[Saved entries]

········

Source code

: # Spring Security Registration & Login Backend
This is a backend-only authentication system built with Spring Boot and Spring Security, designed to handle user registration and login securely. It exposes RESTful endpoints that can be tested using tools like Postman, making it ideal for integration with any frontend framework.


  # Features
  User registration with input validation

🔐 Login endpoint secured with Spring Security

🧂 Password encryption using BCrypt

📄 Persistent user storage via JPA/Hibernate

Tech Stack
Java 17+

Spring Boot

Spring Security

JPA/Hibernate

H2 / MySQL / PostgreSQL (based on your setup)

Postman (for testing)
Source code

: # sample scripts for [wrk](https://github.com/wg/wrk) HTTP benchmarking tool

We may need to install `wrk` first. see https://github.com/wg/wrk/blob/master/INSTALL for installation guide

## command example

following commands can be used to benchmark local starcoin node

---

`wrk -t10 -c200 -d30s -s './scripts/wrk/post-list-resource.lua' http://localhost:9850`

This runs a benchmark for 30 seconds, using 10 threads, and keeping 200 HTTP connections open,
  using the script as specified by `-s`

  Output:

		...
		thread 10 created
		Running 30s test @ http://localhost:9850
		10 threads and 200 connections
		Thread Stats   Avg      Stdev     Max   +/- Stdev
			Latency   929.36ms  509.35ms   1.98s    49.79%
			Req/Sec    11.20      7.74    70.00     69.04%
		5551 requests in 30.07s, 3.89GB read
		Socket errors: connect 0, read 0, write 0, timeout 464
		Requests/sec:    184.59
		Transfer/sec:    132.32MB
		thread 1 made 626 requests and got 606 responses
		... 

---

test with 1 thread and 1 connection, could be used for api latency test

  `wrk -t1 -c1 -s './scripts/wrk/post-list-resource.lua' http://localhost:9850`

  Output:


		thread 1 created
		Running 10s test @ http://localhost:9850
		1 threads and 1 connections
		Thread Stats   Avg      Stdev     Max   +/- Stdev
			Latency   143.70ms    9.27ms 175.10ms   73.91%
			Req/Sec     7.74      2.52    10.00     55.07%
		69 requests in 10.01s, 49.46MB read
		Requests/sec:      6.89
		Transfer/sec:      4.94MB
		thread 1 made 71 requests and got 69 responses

········

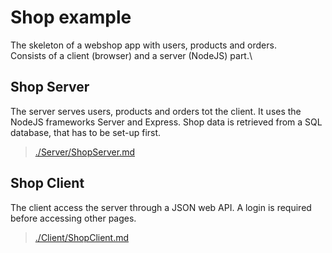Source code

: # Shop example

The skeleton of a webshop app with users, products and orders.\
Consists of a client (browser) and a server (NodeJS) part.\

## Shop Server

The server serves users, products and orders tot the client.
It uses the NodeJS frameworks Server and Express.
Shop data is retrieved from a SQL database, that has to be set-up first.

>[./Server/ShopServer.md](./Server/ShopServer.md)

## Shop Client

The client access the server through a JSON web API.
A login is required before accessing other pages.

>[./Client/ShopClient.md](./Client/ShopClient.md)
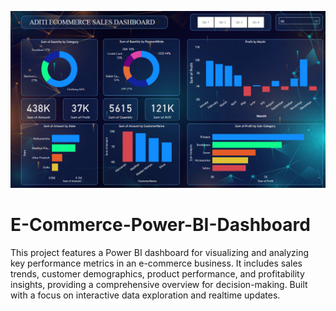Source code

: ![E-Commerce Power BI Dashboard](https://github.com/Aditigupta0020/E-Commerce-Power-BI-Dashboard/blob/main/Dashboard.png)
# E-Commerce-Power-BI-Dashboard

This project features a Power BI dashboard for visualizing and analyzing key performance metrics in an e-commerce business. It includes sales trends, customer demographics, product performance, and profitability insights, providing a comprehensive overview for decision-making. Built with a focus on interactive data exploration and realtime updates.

········

Using the records above, restate word for word the lines from the one with "thread 1 made 626" through the one with "1 threads and 1 connections", both included.

#### [Exercise solution]
		thread 1 made 626 requests and got 606 responses
		... 

---

test with 1 thread and 1 connection, could be used for api latency test

  `wrk -t1 -c1 -s './scripts/wrk/post-list-resource.lua' http://localhost:9850`

  Output:


		thread 1 created
		Running 10s test @ http://localhost:9850
		1 threads and 1 connections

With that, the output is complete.